海辺でふたり。
「うみーっ!!!」
「…山びこはあっても海びこはないよ?」
わかってるもん、そんなこと。
山だって海だって、目の前に何もないから、叫びたくなる。
私だけかな。
それに今、叫びたいんだもん。その気持ちは、わかってくれてるよね。
私は男の子と二人で海に来ている。と言ってもデートなんかではなく、むしろある意味逆のベクトルなんだけれども。
実は三日前、私は彼氏と別れた。原因は彼氏の浮気。一方的に捨てられた形だ。
振り返れば、たった二ヶ月の付き合いだった。思い出といえばデートで行った遊園地と、そのデートの回数の何倍もしたセックスだけ。
別に私は、身体が寂しいわけじゃなかったし付き合った当時は処女だったし、あまりそういう行為に興味はなかった。でも、やっぱり『彼女』になったからには『彼氏』には尽くしたかった。それに、痛いと聞いていた初体験も、あいつが女性を食い荒らして得た高い経験値のおかげ(?)でつらくはなかった。そこだけは一つプラスになったと感じている。
だけど、こんなことも『思い出』にカウントしなきゃいけないほど、空っぽなお付き合いだったのかと思うと悲しくなる。
悲しくなったから、彼と二人でこうして海に来た。
彼は、私があいつと付き合うずっと前からの友達。もう七年の付き合いだ。言いたいこと言い合って、笑い合える。着飾らなくていい、何も気にしなくていい仲。
そもそも今日のことを提案してくれたのも彼だった。おいしいもの食べて、買い物して、海でも行ってリセットしようよ、って。私は一人だったら、彼に言われなかったらひたすら引きこもっていたのだろう。
彼の提案通り、今日は本当に好きなことだけした。美味しいパスタとかケーキを食べて、服もたくさん買った。
忘れたくて。上書きしたくて。
そして、海で叫んだ。
海だけは、私のリクエスト。
「すっきりした?」
防波堤に座る私に、彼は立ったまま話しかける。
「私、溺れて、踊らされてたなあ…って今ごろ思った。あいつの手のひらの上、でさ」
「ま、すぐ忘れるのは無理だよな」
彼も隣に座った。
「…お前さ、可愛いし素直だからきっとまたいい人見つかるよ。絶対」
例えば隣に、とか。
そう呟く彼の心の声がすごくはっきり聞こえた。いや、あいつと付き合う前から、わかっていた。ちょくちょく気持ちが漏れていた。
しかし私は彼の気持ちには応えられない。
私の感覚では、彼と私の距離は、近づきすぎている。あまりにも、あまりにも。交わって混ざってしまっているような気がした。理想を言えば空と海みたいに、真っ直ぐ平行で互いを保ち、しかし色を染め合える…そういった距離が、私はいいのだと思う。
「…うん」
うつろな返事しか、できない。
最低だ、私は。
こんなに優しくて、そばにいてくれて、想ってくれてる人を、手のひらで踊らせている。気づいていながら悩ませている。

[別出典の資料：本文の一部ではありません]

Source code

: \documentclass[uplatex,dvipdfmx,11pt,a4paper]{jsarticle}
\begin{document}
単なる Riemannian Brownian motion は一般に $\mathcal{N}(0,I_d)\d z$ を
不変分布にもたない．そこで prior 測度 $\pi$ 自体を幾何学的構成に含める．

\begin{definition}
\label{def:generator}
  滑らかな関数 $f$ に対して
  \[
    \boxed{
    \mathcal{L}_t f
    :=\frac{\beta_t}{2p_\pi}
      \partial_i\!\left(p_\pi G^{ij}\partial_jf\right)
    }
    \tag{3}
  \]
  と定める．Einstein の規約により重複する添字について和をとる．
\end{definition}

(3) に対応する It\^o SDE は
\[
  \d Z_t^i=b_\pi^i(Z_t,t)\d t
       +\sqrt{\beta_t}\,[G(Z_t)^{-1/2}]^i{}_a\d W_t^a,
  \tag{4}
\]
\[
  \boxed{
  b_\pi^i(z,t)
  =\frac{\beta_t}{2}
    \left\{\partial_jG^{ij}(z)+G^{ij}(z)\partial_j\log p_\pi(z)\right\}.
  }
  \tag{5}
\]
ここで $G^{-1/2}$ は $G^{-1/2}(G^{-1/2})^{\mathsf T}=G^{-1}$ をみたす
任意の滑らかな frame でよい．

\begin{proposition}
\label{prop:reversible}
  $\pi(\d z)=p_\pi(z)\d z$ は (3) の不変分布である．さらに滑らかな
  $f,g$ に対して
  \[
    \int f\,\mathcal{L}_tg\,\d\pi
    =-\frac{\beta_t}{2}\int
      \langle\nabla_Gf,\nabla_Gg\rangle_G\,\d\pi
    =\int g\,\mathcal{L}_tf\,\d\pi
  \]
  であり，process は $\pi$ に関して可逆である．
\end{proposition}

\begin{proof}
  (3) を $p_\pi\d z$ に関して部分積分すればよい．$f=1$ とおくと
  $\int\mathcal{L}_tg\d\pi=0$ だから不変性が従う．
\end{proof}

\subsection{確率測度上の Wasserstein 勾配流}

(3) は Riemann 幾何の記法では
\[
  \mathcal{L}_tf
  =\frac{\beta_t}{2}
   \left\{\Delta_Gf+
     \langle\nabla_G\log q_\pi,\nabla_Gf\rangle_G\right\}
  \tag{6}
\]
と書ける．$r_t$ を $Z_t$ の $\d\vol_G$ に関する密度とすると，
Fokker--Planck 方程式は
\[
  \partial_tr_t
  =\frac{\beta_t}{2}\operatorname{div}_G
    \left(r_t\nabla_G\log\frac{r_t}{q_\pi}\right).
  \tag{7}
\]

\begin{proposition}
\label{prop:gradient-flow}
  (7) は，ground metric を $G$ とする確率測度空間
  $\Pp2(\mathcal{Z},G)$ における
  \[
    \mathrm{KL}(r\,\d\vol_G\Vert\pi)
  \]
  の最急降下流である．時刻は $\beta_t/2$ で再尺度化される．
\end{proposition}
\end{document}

だんだん、あいつのことよりも、こっちが苦しくなってくる。気持ちが溢れて、こぼれてくる。だめだ、止まらない。
俯いて泣きじゃくる私のそばで彼は、黙って座っていた。そうするしかなかった。
ここで彼に言えたら、本当は楽になるんだろうな。
しばらく経ち、やっと気持ちも落ち着いてきて、私は顔を上げられるようになった。
「もう泣くなよ」
彼が撫でた頭に残る、手のひらの温もり。
私に対する気持ちが、そのまま伝わったような気がした。